Origins and genomic constitution of Brassica accessions

The PCR insertion polymorphism (Figs. 3, 4, 5) gave results that were generally consistent with the presence or absence of polymorphisms in the diploid species and genome constitutions of the tetraploid species. BrSTOW1-1, BrTOUR1-1, and BrTOUR3-1 were polymorphic in diploid genomes, also reflected in the tetraploids, thus supporting their polyphyletic origin (Cifuentes et al. 2010). However, a few accessions analysed here showed results that were not consistent with their morphological identification. In particular, accession NARC-II (line 12; PK-001325) from Pakistan, morphologically and by chromosome number (previously unconfirmed, Fig. 6d) a B. juncea (AABB) accession, showed properties of the presence of the C-genome as well as A- and B-genomes. Other lines from Pakistan, including B. carinata accession NARC-PK (line 36; PK-0085490) (MuMITE4-2, BoTOUR2-1), showed some results that were not consistent with their expected genomic origin. It is notable that there is a long history of interspecific hybridization and intercrossing of Brassica species within Punjab region (Pakistan and India), where these accessions originate (Sikka 1940). It is therefore possible that current accessions have a hybrid ancestry: accession NARC-II (line 12; PK-001325) shows strong evidence for the presence of MITE elements from all three A-, B- and C-genomes. It will be valuable to characterize further these accessions using more genome-specific markers or genome-specific probes for fluorescent in situ hybridization.
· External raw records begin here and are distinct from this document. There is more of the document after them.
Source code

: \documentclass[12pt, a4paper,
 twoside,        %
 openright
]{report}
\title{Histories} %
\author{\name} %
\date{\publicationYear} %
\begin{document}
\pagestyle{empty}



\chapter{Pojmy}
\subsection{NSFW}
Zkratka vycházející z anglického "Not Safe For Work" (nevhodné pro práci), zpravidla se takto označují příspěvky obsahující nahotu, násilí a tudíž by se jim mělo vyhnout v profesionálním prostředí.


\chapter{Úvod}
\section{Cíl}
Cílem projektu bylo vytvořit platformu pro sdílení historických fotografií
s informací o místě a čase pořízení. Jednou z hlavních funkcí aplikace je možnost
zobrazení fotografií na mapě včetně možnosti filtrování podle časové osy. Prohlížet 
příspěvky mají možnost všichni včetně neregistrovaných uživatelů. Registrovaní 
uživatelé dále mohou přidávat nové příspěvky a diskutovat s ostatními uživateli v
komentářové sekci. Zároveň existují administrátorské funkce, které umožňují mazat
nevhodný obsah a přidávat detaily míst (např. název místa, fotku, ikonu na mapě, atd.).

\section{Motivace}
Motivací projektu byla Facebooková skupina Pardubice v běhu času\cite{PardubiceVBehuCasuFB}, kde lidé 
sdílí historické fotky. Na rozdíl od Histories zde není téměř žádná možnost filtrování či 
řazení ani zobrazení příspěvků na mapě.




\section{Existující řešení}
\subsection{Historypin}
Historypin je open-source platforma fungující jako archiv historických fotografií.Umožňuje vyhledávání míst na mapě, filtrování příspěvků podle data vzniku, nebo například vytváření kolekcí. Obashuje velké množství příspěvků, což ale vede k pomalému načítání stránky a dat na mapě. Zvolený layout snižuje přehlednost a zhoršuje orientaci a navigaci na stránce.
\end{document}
The exploitation of agronomic and quality characters introgressed from different Brassica genomes is an important target for breeders (Tu et al. 2009; Kumar et al. 2011; Heneen et al. 2012).
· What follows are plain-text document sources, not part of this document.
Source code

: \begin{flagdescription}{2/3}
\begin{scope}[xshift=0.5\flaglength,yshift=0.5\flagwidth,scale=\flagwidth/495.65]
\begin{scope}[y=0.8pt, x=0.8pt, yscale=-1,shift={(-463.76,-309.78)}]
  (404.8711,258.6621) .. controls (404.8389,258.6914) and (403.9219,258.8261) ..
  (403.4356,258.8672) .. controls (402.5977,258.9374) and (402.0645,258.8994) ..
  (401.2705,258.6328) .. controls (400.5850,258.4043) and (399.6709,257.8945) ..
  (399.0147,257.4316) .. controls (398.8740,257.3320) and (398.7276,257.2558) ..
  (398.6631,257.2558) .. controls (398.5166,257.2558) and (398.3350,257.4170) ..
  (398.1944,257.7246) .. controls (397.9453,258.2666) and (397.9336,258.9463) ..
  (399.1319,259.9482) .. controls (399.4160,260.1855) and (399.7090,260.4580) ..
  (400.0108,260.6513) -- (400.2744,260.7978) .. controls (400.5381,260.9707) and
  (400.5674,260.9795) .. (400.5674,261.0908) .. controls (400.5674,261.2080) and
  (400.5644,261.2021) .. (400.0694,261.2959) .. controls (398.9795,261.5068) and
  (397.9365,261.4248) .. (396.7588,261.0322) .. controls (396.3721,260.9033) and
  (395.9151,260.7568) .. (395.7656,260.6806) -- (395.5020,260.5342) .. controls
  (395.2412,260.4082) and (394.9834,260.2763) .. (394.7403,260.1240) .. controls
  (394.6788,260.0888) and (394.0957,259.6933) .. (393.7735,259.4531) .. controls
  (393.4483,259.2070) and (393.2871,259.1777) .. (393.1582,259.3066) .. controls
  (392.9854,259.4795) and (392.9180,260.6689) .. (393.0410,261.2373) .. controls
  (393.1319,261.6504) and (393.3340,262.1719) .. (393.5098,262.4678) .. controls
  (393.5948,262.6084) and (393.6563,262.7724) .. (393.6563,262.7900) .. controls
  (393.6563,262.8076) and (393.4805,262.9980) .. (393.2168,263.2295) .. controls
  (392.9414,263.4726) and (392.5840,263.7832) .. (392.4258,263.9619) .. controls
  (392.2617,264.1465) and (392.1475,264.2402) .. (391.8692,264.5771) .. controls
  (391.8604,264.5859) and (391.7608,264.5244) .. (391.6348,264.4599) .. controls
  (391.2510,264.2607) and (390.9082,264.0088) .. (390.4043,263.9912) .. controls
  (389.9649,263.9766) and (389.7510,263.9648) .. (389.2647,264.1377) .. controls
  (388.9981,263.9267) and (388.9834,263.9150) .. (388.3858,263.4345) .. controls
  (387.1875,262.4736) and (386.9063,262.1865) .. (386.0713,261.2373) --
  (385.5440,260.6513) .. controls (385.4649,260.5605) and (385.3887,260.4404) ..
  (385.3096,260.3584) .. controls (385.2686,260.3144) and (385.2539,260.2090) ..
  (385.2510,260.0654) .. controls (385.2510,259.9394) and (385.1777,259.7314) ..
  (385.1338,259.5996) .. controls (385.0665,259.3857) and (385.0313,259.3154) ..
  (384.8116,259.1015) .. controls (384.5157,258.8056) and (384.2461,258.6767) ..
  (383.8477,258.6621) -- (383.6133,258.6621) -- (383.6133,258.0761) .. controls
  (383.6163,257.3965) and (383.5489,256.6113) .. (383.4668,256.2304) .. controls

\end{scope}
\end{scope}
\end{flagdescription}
In B. juncea, BrTOUR3-1 shows accessions that are identical (‘homozygous’) at all four sites both for presence and absence of the insertion, and with both alleles. It is unexpected that the empty site from the B-genome diploids is not seen in four of the nine B. juncea AB tetraploids (Fig. 4). Both BrSTOW1-1 and BrTOUR1-1 unexpectedly have heterozygosity in the inbred A-genome diploid (as well as in the tetraploids; Figs. 3, 4); given that these are inbred Brassica lines; it is possible that there is duplication of flanking sequences (also possible for the lower band amplified with BrTOUR1-1 primers). As more sequence for the B-genome is obtained, it will be important to identify elements with specificity to this lineage.

Brassica MITEs display high AT-rich regions

One of the typical features of MITEs is the presence of highly AT-rich sequences (e.g. the AhMITEs from Arachis hypogea exhibit an AT content of 70 %; Shirasawa et al. 2012), a characteristic found in all Brassica MITEs. The average AT contents (Table 3) within the Brassica MITE families range from 53 % (BoXMITE1) to 80 % (BoSTOW4, BrMuMITE2).

Conclusions

Our results show that truncated derivatives of various autonomous DNA transposons superfamilies designated as MITEs, detected by bioinformatics and molecular techniques, are evolutionarily active and dispersed in Brassica genomes, and some have shown polymorphisms in different genotypes. Thus, MITEs are playing a role in diversification and evolution of the Brassica genome. The present work identifies the range of MITE families in Brassica and enables their identification, characterization and annotation as well as study of distribution, diversity and mobility. The study of their flanking genomic sequences and insertion polymorphisms, consequent on their transposition activity, suggests that MITE mobility played an important role in mechanism of genome evolution and diversification. MITEs have potential use as gene modifiers or mutagens. The identification of Brassica MITEs will have broad applications in Brassica genomics, breeding, hybridization and phylogeny through their use as DNA markers.